Raw data

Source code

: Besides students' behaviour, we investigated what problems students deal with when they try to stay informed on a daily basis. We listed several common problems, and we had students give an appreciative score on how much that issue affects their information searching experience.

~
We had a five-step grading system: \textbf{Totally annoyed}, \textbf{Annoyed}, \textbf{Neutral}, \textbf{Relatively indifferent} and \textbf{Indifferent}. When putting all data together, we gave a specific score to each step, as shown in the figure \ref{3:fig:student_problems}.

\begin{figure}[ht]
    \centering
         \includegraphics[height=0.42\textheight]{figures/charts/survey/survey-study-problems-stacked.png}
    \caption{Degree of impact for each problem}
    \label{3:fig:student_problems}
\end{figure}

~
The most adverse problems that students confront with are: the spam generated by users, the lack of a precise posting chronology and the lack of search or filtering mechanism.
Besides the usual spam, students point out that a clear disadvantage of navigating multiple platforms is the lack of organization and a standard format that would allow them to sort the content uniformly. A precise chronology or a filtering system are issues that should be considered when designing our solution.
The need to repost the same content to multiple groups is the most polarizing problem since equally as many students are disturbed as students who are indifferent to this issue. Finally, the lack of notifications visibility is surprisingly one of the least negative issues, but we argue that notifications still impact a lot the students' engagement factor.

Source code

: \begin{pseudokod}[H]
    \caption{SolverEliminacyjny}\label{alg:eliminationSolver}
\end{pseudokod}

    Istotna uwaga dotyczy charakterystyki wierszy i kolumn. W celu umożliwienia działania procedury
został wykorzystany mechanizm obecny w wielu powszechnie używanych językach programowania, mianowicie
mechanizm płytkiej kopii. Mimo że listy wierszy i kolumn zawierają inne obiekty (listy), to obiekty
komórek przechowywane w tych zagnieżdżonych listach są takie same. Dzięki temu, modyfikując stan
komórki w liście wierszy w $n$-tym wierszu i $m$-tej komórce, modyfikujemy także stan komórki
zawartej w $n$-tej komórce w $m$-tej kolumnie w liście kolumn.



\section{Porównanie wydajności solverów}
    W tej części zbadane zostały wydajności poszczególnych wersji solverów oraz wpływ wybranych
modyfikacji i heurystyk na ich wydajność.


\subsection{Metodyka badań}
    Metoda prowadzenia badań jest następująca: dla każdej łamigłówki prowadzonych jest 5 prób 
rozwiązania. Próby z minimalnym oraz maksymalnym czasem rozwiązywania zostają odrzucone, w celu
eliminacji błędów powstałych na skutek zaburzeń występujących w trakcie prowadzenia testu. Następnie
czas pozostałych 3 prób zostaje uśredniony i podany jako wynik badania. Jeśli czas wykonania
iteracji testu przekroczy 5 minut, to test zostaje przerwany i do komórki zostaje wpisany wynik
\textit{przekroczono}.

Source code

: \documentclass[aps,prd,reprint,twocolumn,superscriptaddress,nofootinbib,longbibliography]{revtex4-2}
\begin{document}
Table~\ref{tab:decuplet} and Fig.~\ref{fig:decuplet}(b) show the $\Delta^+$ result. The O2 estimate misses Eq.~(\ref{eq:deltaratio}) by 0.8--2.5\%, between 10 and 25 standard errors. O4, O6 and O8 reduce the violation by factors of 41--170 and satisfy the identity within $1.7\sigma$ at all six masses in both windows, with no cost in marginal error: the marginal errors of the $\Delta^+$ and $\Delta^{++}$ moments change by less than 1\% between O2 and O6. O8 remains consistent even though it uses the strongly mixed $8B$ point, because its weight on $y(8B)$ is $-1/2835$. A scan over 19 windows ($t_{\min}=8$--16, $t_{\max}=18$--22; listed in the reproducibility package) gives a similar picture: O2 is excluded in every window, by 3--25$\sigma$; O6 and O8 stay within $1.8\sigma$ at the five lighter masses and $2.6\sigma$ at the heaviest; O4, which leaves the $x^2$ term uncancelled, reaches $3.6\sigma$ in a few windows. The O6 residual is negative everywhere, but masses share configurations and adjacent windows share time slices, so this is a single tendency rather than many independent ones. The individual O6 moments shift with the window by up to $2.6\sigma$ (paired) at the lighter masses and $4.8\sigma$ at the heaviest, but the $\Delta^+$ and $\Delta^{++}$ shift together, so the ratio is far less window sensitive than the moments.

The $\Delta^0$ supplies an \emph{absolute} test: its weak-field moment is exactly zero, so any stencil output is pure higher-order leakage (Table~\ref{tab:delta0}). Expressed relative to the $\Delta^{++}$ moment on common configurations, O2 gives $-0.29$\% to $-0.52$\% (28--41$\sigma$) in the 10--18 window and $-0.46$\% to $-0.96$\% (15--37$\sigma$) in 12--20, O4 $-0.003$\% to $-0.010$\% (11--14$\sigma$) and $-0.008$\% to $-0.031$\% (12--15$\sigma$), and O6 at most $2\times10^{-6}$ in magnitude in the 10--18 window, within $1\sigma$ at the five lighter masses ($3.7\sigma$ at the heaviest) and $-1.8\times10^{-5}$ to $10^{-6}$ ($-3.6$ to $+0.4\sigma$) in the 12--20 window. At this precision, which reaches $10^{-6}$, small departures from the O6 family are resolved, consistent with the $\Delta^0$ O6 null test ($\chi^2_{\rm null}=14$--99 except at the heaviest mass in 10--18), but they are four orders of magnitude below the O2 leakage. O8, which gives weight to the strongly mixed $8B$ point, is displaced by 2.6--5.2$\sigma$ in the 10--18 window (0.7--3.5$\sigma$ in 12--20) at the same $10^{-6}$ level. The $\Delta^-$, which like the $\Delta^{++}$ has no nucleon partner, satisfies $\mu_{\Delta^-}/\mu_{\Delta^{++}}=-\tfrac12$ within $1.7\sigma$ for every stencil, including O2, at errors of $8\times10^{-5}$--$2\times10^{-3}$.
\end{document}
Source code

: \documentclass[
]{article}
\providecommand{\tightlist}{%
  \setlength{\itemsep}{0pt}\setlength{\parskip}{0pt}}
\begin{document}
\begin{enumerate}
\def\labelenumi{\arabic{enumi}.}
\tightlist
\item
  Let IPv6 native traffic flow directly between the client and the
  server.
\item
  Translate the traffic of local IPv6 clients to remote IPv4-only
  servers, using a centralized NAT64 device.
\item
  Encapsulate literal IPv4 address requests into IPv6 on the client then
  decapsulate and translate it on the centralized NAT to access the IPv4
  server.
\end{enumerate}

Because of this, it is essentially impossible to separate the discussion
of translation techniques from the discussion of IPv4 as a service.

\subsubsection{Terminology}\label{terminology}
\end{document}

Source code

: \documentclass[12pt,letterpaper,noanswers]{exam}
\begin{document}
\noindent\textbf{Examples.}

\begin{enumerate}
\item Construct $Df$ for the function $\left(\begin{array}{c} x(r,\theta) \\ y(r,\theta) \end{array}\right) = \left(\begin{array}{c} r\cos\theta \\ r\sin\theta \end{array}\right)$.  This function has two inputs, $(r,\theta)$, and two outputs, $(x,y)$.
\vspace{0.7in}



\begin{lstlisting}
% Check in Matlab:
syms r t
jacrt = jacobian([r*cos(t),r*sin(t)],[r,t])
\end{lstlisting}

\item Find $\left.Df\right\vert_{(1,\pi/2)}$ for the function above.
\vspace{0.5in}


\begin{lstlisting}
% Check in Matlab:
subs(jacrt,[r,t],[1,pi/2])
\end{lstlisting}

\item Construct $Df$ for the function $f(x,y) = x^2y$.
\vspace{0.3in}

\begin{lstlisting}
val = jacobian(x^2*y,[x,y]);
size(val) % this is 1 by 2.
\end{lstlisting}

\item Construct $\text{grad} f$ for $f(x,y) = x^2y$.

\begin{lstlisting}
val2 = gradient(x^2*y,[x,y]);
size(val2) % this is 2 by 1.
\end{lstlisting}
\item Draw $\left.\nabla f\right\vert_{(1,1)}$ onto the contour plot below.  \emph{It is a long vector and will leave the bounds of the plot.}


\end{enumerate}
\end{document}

What you are asked to do
Copy every line of the data that carries the word "discussion".

Expected answer
Because of this, it is essentially impossible to separate the discussion
of translation techniques from the discussion of IPv4 as a service.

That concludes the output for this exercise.